The slowing economy and its fallout is expected to vary widely impact wise on Kiwi companies. Of our top 30 stocks reporting, 10 were indicative of their respective fields: Auckland International Airport [AIA ] Briscoe Group [BGR] Telecom [TEL] Freightways [FRE] Fletcher Building [FBU] Goodman Fielder [GFF] Contact Energy[CEN] Tourism Holdings[THL] PGG Wrightson[PGG] and The Warehouse[WHS].
Both Briscoe Group and The Warehouse have warned of lower profits over the last week
Many companies have already indicated profit warnings, Hallenstein Glassons[HLG] and Postie Plus(PPG) have come to the table, while many companies have indicated flat earnings, The Warehouse, Telecom, Contact Energy, Sky City Entertainment[SKC] Pumpkin Patch(PPL) and Freightways have all indicated pressure on margins over the past year.
The pressure has come mainly from government intervention, with some of the obvious fuel, interest and food cost increases not helping. Increased labour costs through a higher minimum wage, 1 week extra holiday and paid maternity leave have all pressured businesses and margins. The recent increases of diesel and road user taxes by government have pushed the cost envelope to bursting. Clearly those companies with very high staff numbers will be affected by this, retailers especially.
In addition to the above, more Government associated paperwork for administration staff has lead to lower productivity.
More Government pressure from reckless spending has led to higher interest rates, for consumers and lending for business, and the increases in energy costs, due to Government dictated taxes on petrol and electricity have made 2008 a bad year and are due to get considerably worse in 2009, even under a new government.
There maybe some surprises on the upside during the current reporting season.
Sky City is likely to be one of the better performers this reporting season as economic downturns don't usually affect gaming businesses as much as retailers or infrastructure companies, like Contact Energy. Sky's Cinema business is going to have an awful result though.
Mainfreight[MFT] looks like a good bet to increase profit and Restaurant Brands[RBD], the often talked about whipping boy here should show an increase from a very low comparison this time last year.
This reporting season seems like a turning point for investors to me.
They must make up their minds whether they want to hold their investments during a coming hard year or run crying for the hills with their share proceeds in their hands.
Fortune will favour those who hang on to good companies and if you are buying shares for the first time or adding to your portfolio, look for good management first before anything else, for it is good managers with a track record that will be able to ride out the inevitable tough times.
I'm ready to face the coming months, good or bad, and reporting season is definitely going to give investors a clearer indication of exactly where their companies and therefore investments are going.
There is too much panic at the moment and decisions to sell by some who already want to should be put off after they hear company announcements this coming August.
Disclosure I own WHS, PPL, PPG, FBU, FRE, SKC, HLG, GFF and AIA shares
The economy looks bad now?
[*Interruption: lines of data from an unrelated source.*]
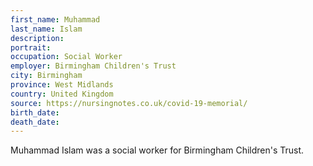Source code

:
 ```yaml
---
first_name: Muhammad
last_name: Islam
description: 
portrait: 
occupation: Social Worker
employer: Birmingham Children's Trust
city: Birmingham
province: West Midlands
country: United Kingdom
source: https://nursingnotes.co.uk/covid-19-memorial/
birth_date: 
death_date: 
---
```


Muhammad Islam was a social worker for Birmingham Children's Trust.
But wait there's more!
The Warehouse set for a turbulent 2008
New Zealand Stockmarket set for a discontent Winter and Summer
c Share Investor 2008
Monday, July 7, 2008
August reporting season will give investors a true barometer of company health
Posted by Share Investor at 3:33 AM 0 comments
Labels: August 2008 reporting season, fletcher building, Freightways, Telecom New Zealand
Sunday, July 6, 2008
Why Did you buy that stock? [Briscoe Group]
A recent addition to my portfolio, Briscoe Group[BGR], like every other listed New Zealand retailer, has had its share price slashed over the last few months because of a stagnant economy and poor sales. Briscoe Group is the operator of 3 store types, Briscoes Homeware, Rebel Sport and upmarket homeware store Urban Loft.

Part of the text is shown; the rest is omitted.